When the ratio is more than / 1, heat transfer is deteriorated and image transferability is deteriorated, or transfer energy is increased, which is not preferable. Conversely, if the ratio is less than 1 / 0.01, the adhesion between the master film and the ink is too good, and the releasability of the ink is poor, causing ink to be missing during transfer.

The surface roughness (Rp) of the layer B of the master film of the present invention is preferably in the range of 0.001 μm to 2 μm. More preferably, it is in the range of 0.005 μm to 1 μm. More preferably 0.01 μm to 1.0 μm
m. When Rp is less than 0.001 μm, the surface of the master film B layer becomes too smooth, and the inking property deteriorates, or the friction with the head becomes large, causing sticking and further, the film is scraped. The purpose of the present invention cannot be achieved because the head is soiled. On the other hand, if Rp exceeds 2 μm, clear image transfer cannot be performed due to loss of color in printing or energy loss. Further, there is a problem that the head or the film is scraped, which is not preferable.

The thermal conductivity of the laminated film of the present invention is 3.
It is preferably at least 0 × 10 ⁻⁴ (cal / cms ° C.). It is more preferably at least 3.5 × 10 ⁻⁴ (cal / cms ° C.). 3.0 × 1
If it is less than 0 ^-4 (cal / cms ° C), the printing energy is undesirably increased.

In the master film of the present invention, the strength in at least one of the vertical and horizontal directions is 0.5.
kg / mm ² or more is preferable. More preferably, it is 3 kg / mm ² or more. If it is less than 0.5 kg / mm ² , it will not be able to withstand the tension at the time of transfer, which may cause breakage.

Further, in the master film of the present invention, the Young's modulus in at least one of the longitudinal and transverse directions is preferably at least 300 kg / mm ² , more preferably at least 400 kg / mm ² . 300 kg / mm ²
If it is less than 10, the film has a weak waist, which causes a problem in handling.

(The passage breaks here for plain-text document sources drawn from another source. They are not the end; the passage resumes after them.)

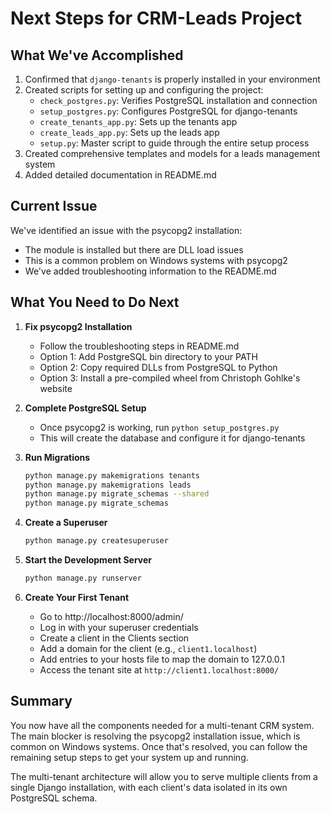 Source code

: # Next Steps for CRM-Leads Project

## What We've Accomplished

1. Confirmed that `django-tenants` is properly installed in your environment
2. Created scripts for setting up and configuring the project:
   - `check_postgres.py`: Verifies PostgreSQL installation and connection
   - `setup_postgres.py`: Configures PostgreSQL for django-tenants
   - `create_tenants_app.py`: Sets up the tenants app
   - `create_leads_app.py`: Sets up the leads app
   - `setup.py`: Master script to guide through the entire setup process
3. Created comprehensive templates and models for a leads management system
4. Added detailed documentation in README.md

## Current Issue

We've identified an issue with the psycopg2 installation:

- The module is installed but there are DLL load issues
- This is a common problem on Windows systems with psycopg2
- We've added troubleshooting information to the README.md

## What You Need to Do Next

1. **Fix psycopg2 Installation**
   - Follow the troubleshooting steps in README.md
   - Option 1: Add PostgreSQL bin directory to your PATH
   - Option 2: Copy required DLLs from PostgreSQL to Python
   - Option 3: Install a pre-compiled wheel from Christoph Gohlke's website

2. **Complete PostgreSQL Setup**
   - Once psycopg2 is working, run `python setup_postgres.py`
   - This will create the database and configure it for django-tenants

3. **Run Migrations**
   ```bash
   python manage.py makemigrations tenants
   python manage.py makemigrations leads
   python manage.py migrate_schemas --shared
   python manage.py migrate_schemas
   ```

4. **Create a Superuser**
   ```bash
   python manage.py createsuperuser
   ```

5. **Start the Development Server**
   ```bash
   python manage.py runserver
   ```

6. **Create Your First Tenant**
   - Go to http://localhost:8000/admin/
   - Log in with your superuser credentials
   - Create a client in the Clients section
   - Add a domain for the client (e.g., `client1.localhost`)
   - Add entries to your hosts file to map the domain to 127.0.0.1
   - Access the tenant site at `http://client1.localhost:8000/`

## Summary

You now have all the components needed for a multi-tenant CRM system. The main blocker is resolving the psycopg2 installation issue, which is common on Windows systems. Once that's resolved, you can follow the remaining setup steps to get your system up and running.

The multi-tenant architecture will allow you to serve multiple clients from a single Django installation, with each client's data isolated in its own PostgreSQL schema.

The surface tension of the master film of the present invention is as follows:
It is preferably 20 dyn / cm or more and 100 dyn / cm or less. More preferably, 30 dyn / cm or more, 80 dy
n / cm or less. If it is less than 20 dyn / cm, the inking property is poor, and if it exceeds 100 dyn / cm, the adhesion between the film and the ink is too good, and the transfer of the ink to paper or the like is poor.

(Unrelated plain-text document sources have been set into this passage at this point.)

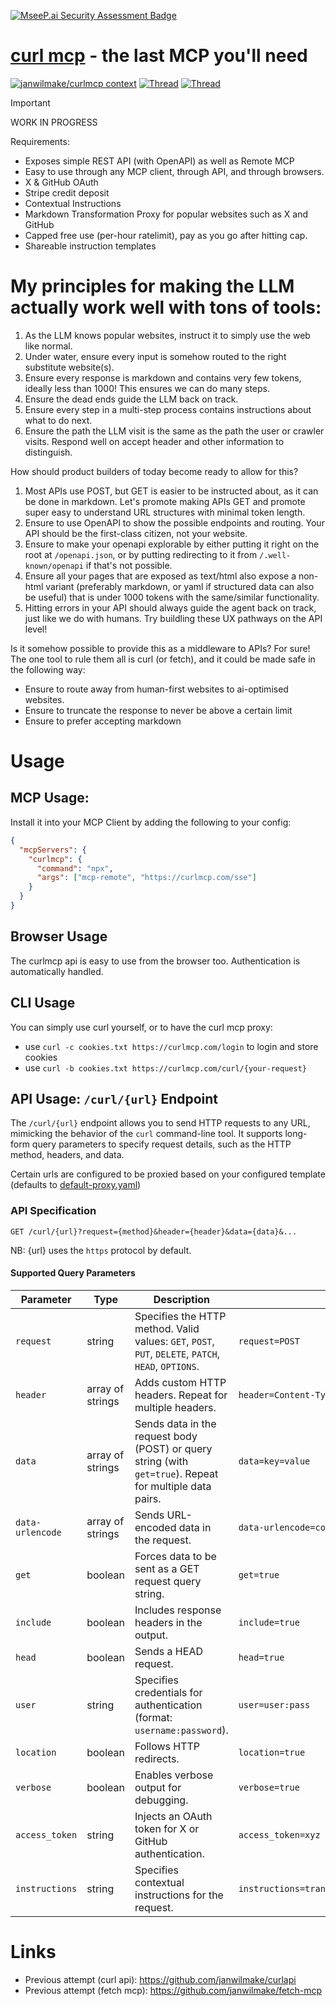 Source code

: [![MseeP.ai Security Assessment Badge](https://mseep.net/pr/janwilmake-curlmcp-badge.png)](https://mseep.ai/app/janwilmake-curlmcp)

# [curl mcp](https://curlmcp.com) - the last MCP you'll need

[![janwilmake/curlmcp context](https://badge.forgithub.com/janwilmake/curlmcp)](https://uithub.com/janwilmake/curlmcp?tab=readme-ov-file) [![Thread](https://badge.xymake.com/NathanWilbanks_/status/1898169822573175179?label=Inspiration_SLOP&a)](https://xymake.com/NathanWilbanks_/status/1898169822573175179) [![Thread](https://badge.xymake.com/janwilmake/status/1903372996128960928?label=Inspiration_Sam)](https://xymake.com/janwilmake/status/1903372996128960928)

> [!IMPORTANT]
> WORK IN PROGRESS

Requirements:

- Exposes simple REST API (with OpenAPI) as well as Remote MCP
- Easy to use through any MCP client, through API, and through browsers.
- X & GitHub OAuth
- Stripe credit deposit
- Contextual Instructions
- Markdown Transformation Proxy for popular websites such as X and GitHub
- Capped free use (per-hour ratelimit), pay as you go after hitting cap.
- Shareable instruction templates

# My principles for making the LLM actually work well with tons of tools:

1. As the LLM knows popular websites, instruct it to simply use the web like normal.
2. Under water, ensure every input is somehow routed to the right substitute website(s).
3. Ensure every response is markdown and contains very few tokens, ideally less than 1000! This ensures we can do many steps.
4. Ensure the dead ends guide the LLM back on track.
5. Ensure every step in a multi-step process contains instructions about what to do next.
6. Ensure the path the LLM visit is the same as the path the user or crawler visits. Respond well on accept header and other information to distinguish.

How should product builders of today become ready to allow for this?

1. Most APIs use POST, but GET is easier to be instructed about, as it can be done in markdown. Let's promote making APIs GET and promote super easy to understand URL structures with minimal token length.
2. Ensure to use OpenAPI to show the possible endpoints and routing. Your API should be the first-class citizen, not your website.
3. Ensure to make your openapi explorable by either putting it right on the root at `/openapi.json`, or by putting redirecting to it from `/.well-known/openapi` if that's not possible.
4. Ensure all your pages that are exposed as text/html also expose a non-html variant (preferably markdown, or yaml if structured data can also be useful) that is under 1000 tokens with the same/similar functionality.
5. Hitting errors in your API should always guide the agent back on track, just like we do with humans. Try buildling these UX pathways on the API level!

Is it somehow possible to provide this as a middleware to APIs? For sure! The one tool to rule them all is curl (or fetch), and it could be made safe in the following way:

- Ensure to route away from human-first websites to ai-optimised websites.
- Ensure to truncate the response to never be above a certain limit
- Ensure to prefer accepting markdown

# Usage

## MCP Usage:

Install it into your MCP Client by adding the following to your config:

```json
{
  "mcpServers": {
    "curlmcp": {
      "command": "npx",
      "args": ["mcp-remote", "https://curlmcp.com/sse"]
    }
  }
}
```

## Browser Usage

The curlmcp api is easy to use from the browser too. Authentication is automatically handled.

## CLI Usage

You can simply use curl yourself, or to have the curl mcp proxy:

- use `curl -c cookies.txt https://curlmcp.com/login` to login and store cookies
- use `curl -b cookies.txt https://curlmcp.com/curl/{your-request}`

## API Usage: `/curl/{url}` Endpoint

The `/curl/{url}` endpoint allows you to send HTTP requests to any URL, mimicking the behavior of the `curl` command-line tool. It supports long-form query parameters to specify request details, such as the HTTP method, headers, and data.

Certain urls are configured to be proxied based on your configured template (defaults to [default-proxy.yaml](default-proxy.yaml))

### API Specification

```
GET /curl/{url}?request={method}&header={header}&data={data}&...
```

NB: {url} uses the `https` protocol by default.

#### Supported Query Parameters

| Parameter        | Type             | Description                                                                                              | Example                                       |
| ---------------- | ---------------- | -------------------------------------------------------------------------------------------------------- | --------------------------------------------- |
| `request`        | string           | Specifies the HTTP method. Valid values: `GET`, `POST`, `PUT`, `DELETE`, `PATCH`, `HEAD`, `OPTIONS`.     | `request=POST`                                |
| `header`         | array of strings | Adds custom HTTP headers. Repeat for multiple headers.                                                   | `header=Content-Type:application/json`        |
| `data`           | array of strings | Sends data in the request body (POST) or query string (with `get=true`). Repeat for multiple data pairs. | `data=key=value`                              |
| `data-urlencode` | array of strings | Sends URL-encoded data in the request.                                                                   | `data-urlencode=comment=this%20is%20awesome`  |
| `get`            | boolean          | Forces data to be sent as a GET request query string.                                                    | `get=true`                                    |
| `include`        | boolean          | Includes response headers in the output.                                                                 | `include=true`                                |
| `head`           | boolean          | Sends a HEAD request.                                                                                    | `head=true`                                   |
| `user`           | string           | Specifies credentials for authentication (format: `username:password`).                                  | `user=user:pass`                              |
| `location`       | boolean          | Follows HTTP redirects.                                                                                  | `location=true`                               |
| `verbose`        | boolean          | Enables verbose output for debugging.                                                                    | `verbose=true`                                |
| `access_token`   | string           | Injects an OAuth token for X or GitHub authentication.                                                   | `access_token=xyz`                            |
| `instructions`   | string           | Specifies contextual instructions for the request.                                                       | `instructions=transform_response_to_markdown` |

# Links

- Previous attempt (curl api): https://github.com/janwilmake/curlapi
- Previous attempt (fetch mcp): https://github.com/janwilmake/fetch-mcp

Further, the heat shrinkage of the laminated film of the present invention at 200 ° C. is preferably 5% or less, more preferably 3%.
It is as follows. If it exceeds 5%, the film shrinks due to heat during transfer, and wrinkles occur, making continuous use impossible.

It is to be noted that the master film of the present invention may contain other components in addition to the above-mentioned components as long as the object of the present invention is not impaired. Also, known additives, for example, heat stabilizers, oxidation stabilizers, weather stabilizers, ultraviolet absorbers, lubricants, pigments, dyes, organic or inorganic fine particles, fillers, release agents, antistatic agents, A nucleating agent may be contained.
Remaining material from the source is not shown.